Ann Gore - Infatuation (SH303)
A0 Betty
B1 Deadrie
B2 Beatrice

The only music Discogs credits to Ann Gore are this EP and 1998's Sunblind (SH12). The three cuts all have women's names here, perhaps given the name of the EP, they might have been people Ann had crushes on? Betty kicks things off with a vibe which is both delightfully trippy and hard hitting. Constant bubbling/chirping with an insistent one chord jamming. Sometimes some additional acid woven in for good measure. Deadrie continues the insistent one chord vamp with the focus here being a good constant energy good for transitions up or down in energy. The variations such that they exist are in the drum programming and some subtle filtering of the chord. Beatrice is another trippy one with some nicely matched drum and riffing with regards to both pacing and rhythm. The opening and closing numbers are the definite highlights of the 12" and this EP is already more creative and distinctive than the two before it in the catalogue.

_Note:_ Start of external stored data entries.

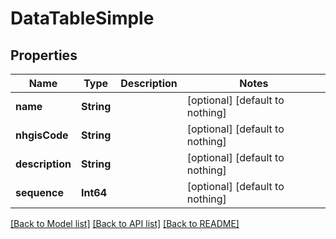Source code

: # DataTableSimple


## Properties
Name | Type | Description | Notes
------------ | ------------- | ------------- | -------------
**name** | **String** |  | [optional] [default to nothing]
**nhgisCode** | **String** |  | [optional] [default to nothing]
**description** | **String** |  | [optional] [default to nothing]
**sequence** | **Int64** |  | [optional] [default to nothing]


[[Back to Model list]](../README.md#models) [[Back to API list]](../README.md#api-endpoints) [[Back to README]](../README.md)


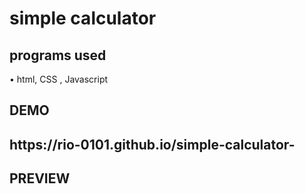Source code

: <h1>simple calculator </h1>

<h2> programs used </h2>
 • html, CSS , Javascript

<h2>DEMO <h2>
https://rio-0101.github.io/simple-calculator-

<h2>PREVIEW</h2>
<a href="https://drive.google.com/uc?17HTPh7rnAB9Mp5hawEjkMCUnh-rb53Dy"</a>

David Paxton - Careless Love (SH404)
A0 Lockdown
B1 Set It Off
B2 Across Your Face

David Paxton likewise seems to only have credits on this label. Lockdown is a solid state two-chord rocker chugger, static but useful. Set It Off is cut from the same cloth but more variance in energy can be found and the hook seems to be from a somewhat more timbrally interesting source. Across Your Face does indeed have some motion and sense of space the title suggests, not the most interesting thing on here but not a bad cut to throw in a set.

Eddy Masvoodler:
Deposit (SH505)
Successive Change (SH606)

Deposit (SH505)
A1 Remit
A2 Tap
B1 Pass On
B2 Wind Up

Eddy Masvoodler is the alias of the ever-busy Mick Harris. Though he may be best known to some as a former drummer of Napalm Death, he is someone who has had his fingers in many electronic pies over the years, including dnb as Quoit, making trip hop and illbient and other bass spectrum things as Scorn, collaborating with John Zorn in PainKiller, Harris has several techno projects including Monrella which recorded largely for Regis' ZET label. "Remit" feels like a harder edged take on something Millsian and wouldn't be out of place either in a set by the Wizard or one of his peers in his native Birmingham. "Tap" has some fun with delay but doesn't feel entiiiiirely dub and definitely sticks out more than "Remit" which seems cheekily named ("Does this fit the remit of some proper techno for ya?") "Pass On" is an incredible tool with some incredible use of the stereo field with psychedelic bubbles dizzyingly rapidly panning and squeaking while the percussion mostly changes up except for the insistent kick. "Wind Up" is similarly dizzying with some lovely call and answer happening between the drums and the synth here. All in all a very neat EP worth checking out and has interesting things to offer anyone on the dancefloor, behind the decks, or ideas for a producer.

Successive Change (SH606)
A0 Course
B1 Raketactics
B2 Pluck

Pluck is a similarly strange but interesting track to some of those found on Deposit (SH505). I wasn't able to find the rest to listen to.

1997

Raoul Delgardo - Hanging Brains (SH707)
A0 Metal Monster
B1 Big Bird
B2 Dave's Apartment

Metal Monster is yet another example of the very cool, psychedelic-meets-industrial techno this label showcases. An absolute mindmelter. Big Bird is also kinda weird but a lot easier to use without blending as is Dave's Apartment. This whole EP is a lot more distinctive than Delgardo's first two, but all three so far have shown themselves to be worth a listen and spin.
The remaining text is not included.